After a few more days of thinking about it, however, I have to say it’s very interesting that Lytro is going after the consumer market instead of trying to cater to professionals or enthusiasts. Perhaps part of their rationale for this is driven by the fact that Lytro is ventured funded and the consumer market is where the big returns are likely to be. I don’t think it’s that simple, however. I think that Lytro is making a very smart decision based on the benefits that their technology offers and the tradeoffs needed to make the technology work.

The first of these tradeoffs is resolution. The Lytro specifications talk about capturing 11 mega rays of light, but the resulting images look to provide about megapixel of detail. Maybe less. If you’ve slogged through the background material about how the tech works, this makes sense. If I had to guess, I’d say that the Lytro probably has a standard consumer 10-12 megapixel sensor behind an array of a somewhat less than a million micro lenses. Maybe fewer. There’s no free lunch here. The process of using multiple photo sites on a sensor to capture the additional data necessarily cuts down resolving ability.

The second tradeoff seems to be absolute sharpness.
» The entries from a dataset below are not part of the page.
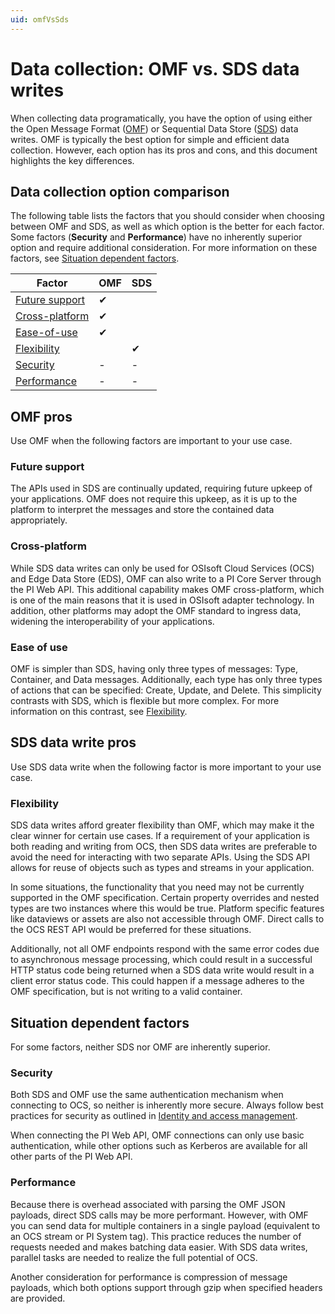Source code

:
 ```yaml
---
uid: omfVsSds
---
```


# Data collection: OMF vs. SDS data writes

When collecting data programatically, you have the option of using either the Open Message Format ([OMF](https://docs.osisoft.com/bundle/omf/page/index.html)) or Sequential Data Store ([SDS](xref:sdsWritingData)) data writes. OMF is typically the best option for simple and efficient data collection. However, each option has its pros and cons, and this document highlights the key differences. 

## Data collection option comparison

The following table lists the factors that you should consider when choosing between OMF and SDS, as well as which option is the better for each factor. Some factors (**Security** and **Performance**) have no inherently superior option and require additional consideration. For more information on these factors, see [Situation dependent factors](#situation-dependent-factors).

| Factor | OMF | SDS |
|--|--|--|
| [Future support](#future-support) | ✔ |  |
| [Cross-platform](#cross-platform) | ✔ |  |
| [Ease-of-use](#ease-of-use) | ✔ |  |
| [Flexibility](#flexibility) |  | ✔ |
| [Security](#security) | - | - |
| [Performance](#performance) | - | - |

## OMF pros

Use OMF when the following factors are important to your use case.

### Future support

The APIs used in SDS are continually updated, requiring future upkeep of your applications. OMF does not require this upkeep, as it is up to the platform to interpret the messages and store the contained data appropriately.  

### Cross-platform

While SDS data writes can only be used for OSIsoft Cloud Services (OCS) and Edge Data Store (EDS), OMF can also write to a PI Core Server through the PI Web API. This additional capability makes OMF cross-platform, which is one of the main reasons that it is used in OSIsoft adapter technology. In addition, other platforms may adopt the OMF standard to ingress data, widening the interoperability of your applications.  

### Ease of use

OMF is simpler than SDS, having only three types of messages: Type, Container, and Data messages. Additionally, each type has only three types of actions that can be specified: Create, Update, and Delete. This simplicity contrasts with SDS, which is flexible but more complex. For more information on this contrast, see [Flexibility](#flexibility).

## SDS data write pros

Use SDS data write when the following factor is more important to your use case.

### Flexibility

SDS data writes afford greater flexibility than OMF, which may make it the clear winner for certain use cases. If a requirement of your application is both reading and writing from OCS, then SDS data writes are preferable to avoid the need for interacting with two separate APIs. Using the SDS API allows for reuse of objects such as types and streams in your application.  

In some situations, the functionality that you need may not be currently supported in the OMF specification. Certain property overrides and nested types are two instances where this would be true. Platform specific features like dataviews or assets are also not accessible through OMF. Direct calls to the OCS REST API would be preferred for these situations.  

Additionally, not all OMF endpoints respond with the same error codes due to asynchronous message processing, which could result in a successful HTTP status code being returned when a SDS data write would result in a client error status code. This could happen if a message adheres to the OMF specification, but is not writing to a valid container.  

## Situation dependent factors

For some factors, neither SDS nor OMF are inherently superior. 

### Security

Both SDS and OMF use the same authentication mechanism when connecting to OCS, so neither is inherently more secure. Always follow best practices for security as outlined in [Identity and access management](xref:id-access-mgmt).  

When connecting the PI Web API, OMF connections can only use basic authentication, while other options such as Kerberos are available for all other parts of the PI Web API.

### Performance

Because there is overhead associated with parsing the OMF JSON payloads, direct SDS calls may be more performant. However, with OMF you can send data for multiple containers in a single payload (equivalent to an OCS stream or PI System tag). This practice reduces the number of requests needed and makes batching data easier. With SDS data writes, parallel tasks are needed to realize the full potential of OCS.  

Another consideration for performance is compression of message payloads, which both options support through gzip when specified headers are provided.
After working my way through the Lytro sample images again, it seems to me that while any point can be brought into acceptable focus, very few of the resulting views are really super sharp. This makes sense if you think about what Lytro is doing as stacking a bunch of focus zones. You get to take advantage of lots of depth of field, but as you know, even when you have lots of depth of field, you only get one super thin plane of tack-sharp focus in each focus zone.
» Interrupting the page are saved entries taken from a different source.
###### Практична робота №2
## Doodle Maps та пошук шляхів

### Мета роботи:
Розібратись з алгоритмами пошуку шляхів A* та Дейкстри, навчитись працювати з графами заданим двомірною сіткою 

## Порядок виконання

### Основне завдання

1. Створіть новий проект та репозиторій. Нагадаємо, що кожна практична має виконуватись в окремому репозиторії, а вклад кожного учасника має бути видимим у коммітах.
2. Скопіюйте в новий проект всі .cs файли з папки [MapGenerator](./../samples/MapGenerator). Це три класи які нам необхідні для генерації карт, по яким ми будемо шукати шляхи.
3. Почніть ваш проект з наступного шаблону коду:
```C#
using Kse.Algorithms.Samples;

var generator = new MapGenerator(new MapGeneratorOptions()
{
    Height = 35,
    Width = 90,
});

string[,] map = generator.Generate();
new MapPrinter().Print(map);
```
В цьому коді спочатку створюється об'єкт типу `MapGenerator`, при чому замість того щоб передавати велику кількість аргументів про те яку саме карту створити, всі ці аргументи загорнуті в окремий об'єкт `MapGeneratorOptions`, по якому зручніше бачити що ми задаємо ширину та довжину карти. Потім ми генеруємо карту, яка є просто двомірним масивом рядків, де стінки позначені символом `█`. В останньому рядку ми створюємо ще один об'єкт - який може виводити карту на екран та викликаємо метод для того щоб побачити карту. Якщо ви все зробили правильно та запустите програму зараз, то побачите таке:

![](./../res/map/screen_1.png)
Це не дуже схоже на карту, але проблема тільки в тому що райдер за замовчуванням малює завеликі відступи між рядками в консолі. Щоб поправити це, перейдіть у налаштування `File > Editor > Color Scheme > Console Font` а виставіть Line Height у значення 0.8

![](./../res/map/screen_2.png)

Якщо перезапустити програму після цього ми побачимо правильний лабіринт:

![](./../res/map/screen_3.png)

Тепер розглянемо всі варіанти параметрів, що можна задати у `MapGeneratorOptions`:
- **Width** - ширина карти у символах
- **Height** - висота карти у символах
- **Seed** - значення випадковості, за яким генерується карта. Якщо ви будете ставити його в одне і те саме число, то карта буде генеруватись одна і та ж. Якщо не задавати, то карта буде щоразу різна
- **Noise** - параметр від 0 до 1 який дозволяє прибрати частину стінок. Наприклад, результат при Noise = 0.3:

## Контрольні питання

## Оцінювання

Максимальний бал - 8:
The third tradeoff looks to be in low-light performance. While the f/2 lens is nice and bright—and a real luxury at the price point—you’ll notice that most of the samples are taken in fairly bright light conditions. The few that are in somewhat lower light, such as the one of the rocket sculpture on the Embarcadero in SF, show quite a bit of noise, especially in the shadows. My guess is that the photo sites on the sensor aren’t all that big. After all, you need lots of them behind each micro lens to capture all those rays of light in the light field.

Like many choices in technology, these tradeoffs aren’t inherently good or bad. Furthermore, the first and third tradeoffs will be minimized over time by the rapid progress in both the ability to squish more pixels on sensor and make them less noisy. The second tradeoff can probably be addressed over time as well with more refined implementations of the basic approach. This is the first almost-shipping version, after all. Give it 5 or 10 years and lets see what happens.
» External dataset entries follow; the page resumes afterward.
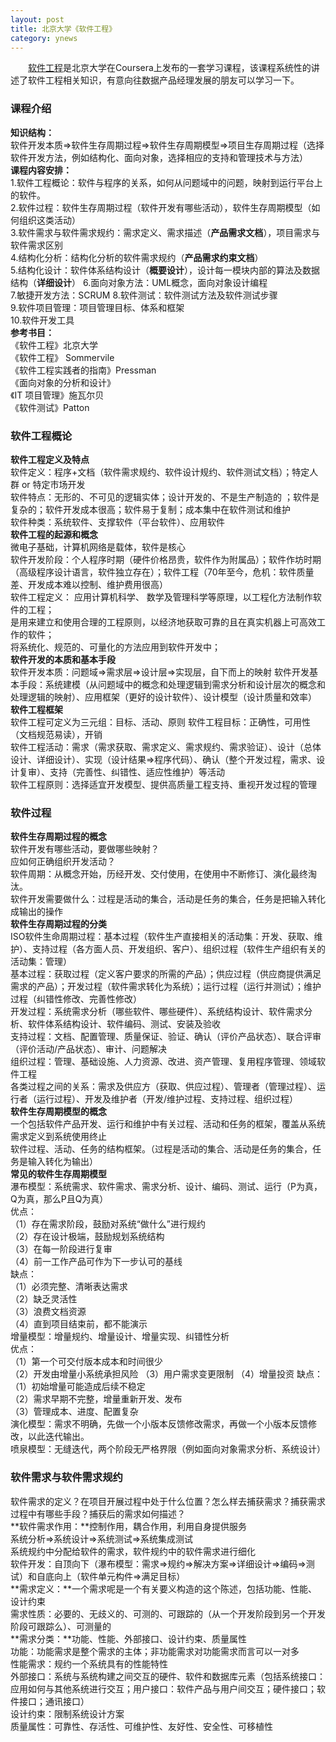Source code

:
 ```yaml
---
layout: post
title: 北京大学《软件工程》
category: ynews
---
```


&emsp;&emsp;[软件工程](https://www.coursera.org/learn/ruanjian-gongcheng)是北京大学在Coursera上发布的一套学习课程，该课程系统性的讲述了软件工程相关知识，有意向往数据产品经理发展的朋友可以学习一下。            

### 课程介绍                  
**知识结构：**           
软件开发本质=>软件生存周期过程=>软件生存周期模型=>项目生存周期过程（选择软件开发方法，例如结构化、面向对象，选择相应的支持和管理技术与方法）       
**课程内容安排：**         
1.软件工程概论：软件与程序的关系，如何从问题域中的问题，映射到运行平台上的软件。         
2.软件过程：软件生存周期过程（软件开发有哪些活动），软件生存周期模型（如何组织这类活动）        
3.软件需求与软件需求规约：需求定义、需求描述（**产品需求文档**），项目需求与软件需求区别        
4.结构化分析：结构化分析的软件需求规约（**产品需求约束文档**）         
5.结构化设计：软件体系结构设计（**概要设计**），设计每一模块内部的算法及数据结构（**详细设计**）
6.面向对象方法：UML概念，面向对象设计编程       
7.敏捷开发方法：SCRUM
8.软件测试：软件测试方法及软件测试步骤         
9.软件项目管理：项目管理目标、体系和框架           
10.软件开发工具           
**参考书目：**    
《软件工程》北京大学        
《软件工程》 Sommervile         
《软件工程实践者的指南》Pressman       
《面向对象的分析和设计》         
《IT 项目管理》施瓦尔贝              
《软件测试》Patton     

### 软件工程概论         
**软件工程定义及特点**       
软件定义：程序+文档（软件需求规约、软件设计规约、软件测试文档）；特定人群 or 特定市场开发               
软件特点：无形的、不可见的逻辑实体；设计开发的、不是生产制造的 ；软件是复杂的；软件开发成本很高；软件易于复制；成本集中在软件测试和维护     
软件种类：系统软件、支撑软件（平台软件）、应用软件          
**软件工程的起源和概念**         
微电子基础，计算机网络是载体，软件是核心          
软件开发阶段：个人程序时期（硬件价格昂贵，软件作为附属品）；软件作坊时期（高级程序设计语言，软件独立存在）；软件工程（70年至今，危机：软件质量差、开发成本难以控制、维护费用很高）          
软件工程定义：
应用计算机科学、 数学及管理科学等原理，以工程化方法制作软件的工程；            
是用来建立和使用合理的工程原则，以经济地获取可靠的且在真实机器上可高效工作的软件；            
将系统化、规范的、可量化的方法应用到软件开发中；         
**软件开发的本质和基本手段**         
软件开发本质：问题域=>需求层=>设计层=>实现层，自下而上的映射
软件开发基本手段：系统建模（从问题域中的概念和处理逻辑到需求分析和设计层次的概念和处理逻辑的映射）、应用框架（更好的设计软件）、设计模型（设计质量和效率）       
**软件工程框架**     
软件工程可定义为三元组：目标、活动、原则
软件工程目标：正确性，可用性（文档规范易读），开销     
软件工程活动：需求（需求获取、需求定义、需求规约、需求验证）、设计（总体设计、详细设计）、实现（设计结果=>程序代码）、确认（整个开发过程，需求、设计复审）、支持（完善性、纠错性、适应性维护）等活动            
软件工程原则：选择适宜开发模型、提供高质量工程支持、重视开发过程的管理        

### 软件过程         
**软件生存周期过程的概念**        
软件开发有哪些活动，要做哪些映射？        
应如何正确组织开发活动？       
软件周期：从概念开始，历经开发、交付使用，在使用中不断修订、演化最终淘汰。          
软件开发需要做什么：过程是活动的集合，活动是任务的集合，任务是把输入转化成输出的操作            
**软件生存周期过程的分类**        
ISO软件生命周期过程：基本过程（软件生产直接相关的活动集：开发、获取、维护）、支持过程（各方面人员、开发组织、客户）、组织过程（软件生产组织有关的活动集：管理）                         
基本过程：获取过程（定义客户要求的所需的产品）；供应过程（供应商提供满足需求的产品）；开发过程（软件需求转化为系统）；运行过程（运行并测试）；维护过程（纠错性修改、完善性修改）      
开发过程：系统需求分析（哪些软件、哪些硬件）、系统结构设计、软件需求分析、软件体系结构设计、软件编码、测试、安装及验收            
支持过程：文档、配置管理、质量保证、验证、确认（评价产品状态）、联合评审（评价活动/产品状态）、审计、问题解决         
组织过程：管理、基础设施、人力资源、改进、资产管理、复用程序管理、领域软件工程         
各类过程之间的关系：需求及供应方（获取、供应过程）、管理者（管理过程）、运行者（运行过程）、开发及维护者（开发/维护过程、支持过程、组织过程）         
**软件生存周期模型的概念**         
一个包括软件产品开发、运行和维护中有关过程、活动和任务的框架，覆盖从系统需求定义到系统使用终止                     
软件过程、活动、任务的结构框架。（过程是活动的集合、活动是任务的集合，任务是输入转化为输出）                     
**常见的软件生存周期模型**     
瀑布模型：系统需求、软件需求、需求分析、设计、编码、测试、运行（P为真，Q为真，那么P且Q为真）     
优点：         
（1）存在需求阶段，鼓励对系统“做什么”进行规约           
（2）存在设计极端，鼓励规划系统结构           
（3）在每一阶段进行复审        
（4）前一工作产品可作为下一步认可的基线         
缺点：        
（1）必须完整、清晰表达需求       
（2）缺乏灵活性       
（3）浪费文档资源        
（4）直到项目结束前，都不能演示      
增量模型：增量规约、增量设计、增量实现、纠错性分析        
优点：    
（1）第一个可交付版本成本和时间很少            
（2）开发由增量小系统承担风险
（3）用户需求变更限制
（4）增量投资
缺点：     
（1）初始增量可能造成后续不稳定            
（2）需求早期不完整，增量重新开发、发布       
（3）管理成本、进度、配置复杂       	
演化模型：需求不明确，先做一个小版本反馈修改需求，再做一个小版本反馈修改，以此迭代输出。              
喷泉模型：无缝迭代，两个阶段无严格界限（例如面向对象需求分析、系统设计）           

### 软件需求与软件需求规约             
软件需求的定义？在项目开展过程中处于什么位置？怎么样去捕获需求？捕获需求过程中有哪些手段？捕获后的需求如何描述？                
**软件需求作用：**控制作用，耦合作用，利用自身提供服务         
系统分析=>系统设计=>系统测试=>系统集成测试          
系统规约中分配给软件的需求，软件规约中的软件需求进行细化              
软件开发：自顶向下（瀑布模型：需求=>规约=>解决方案=>详细设计=>编码=>测试）和自底向上（软件单元构件=>满足目标）                    
**需求定义：**一个需求呢是一个有关要义构造的这个陈述，包括功能、性能、设计约束             
需求性质：必要的、无歧义的、可测的、可跟踪的（从一个开发阶段到另一个开发阶段可跟踪么）、可测量的           
**需求分类：**功能、性能、外部接口、设计约束、质量属性           
功能：功能需求是整个需求的主体；非功能需求对功能需求而言可以一对多          
性能需求：规约一个系统具有的性能特性           
外部接口：系统与系统构建之间交互的硬件、软件和数据库元素（包括系统接口：应用如何与其他系统进行交互；用户接口：软件产品与用户间交互；硬件接口；软件接口；通讯接口）           
设计约束：限制系统设计方案           
质量属性：可靠性、存活性、可维护性、友好性、安全性、可移植性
Right now, for the kinds of things I use a camera for, the tradeoffs are a net negative. They may be a net negative for you as well, at least if you were to use this as your only camera. Here’s the thing that’s so easy for avid photographers to forget: Your average Jane or Joe on the street doesn’t want to fiddle with camera controls and—thanks to modern exposure systems that take care of aperture and shutter speed—lag and error in camera focusing is the number one barrier to getting a decent photo that captures the memory they want to make.

The Lytro takes care of that and the tradeoffs needed to do it don’t even matter to the average person that wants to use a camera. Just enough resolution to put online or make a 4" print? That’s fine. That’s the only way the photo was going to be used anyway. Sharpness that’s not super tack sharp, but only acceptable? Sure! It’s all worth it to never have to worry about focus again. In fact, I can’t help but think that the beautiful and non-camera like design of the Lytro with its emphasis on the shutter release might just be the ultimate implementation of George Eastman’s 1888 promise: “You push the button, we do the rest”.

It’s brilliant. I’m not going to rush out and get one, but I think that they’ll do well with it. I hope so. After all, one of the most noble things we do with cameras is capture memories and I think the Lytro will help more people do that.

I still think, however, that the embedded Flash-based living pictures thing is a gimmick.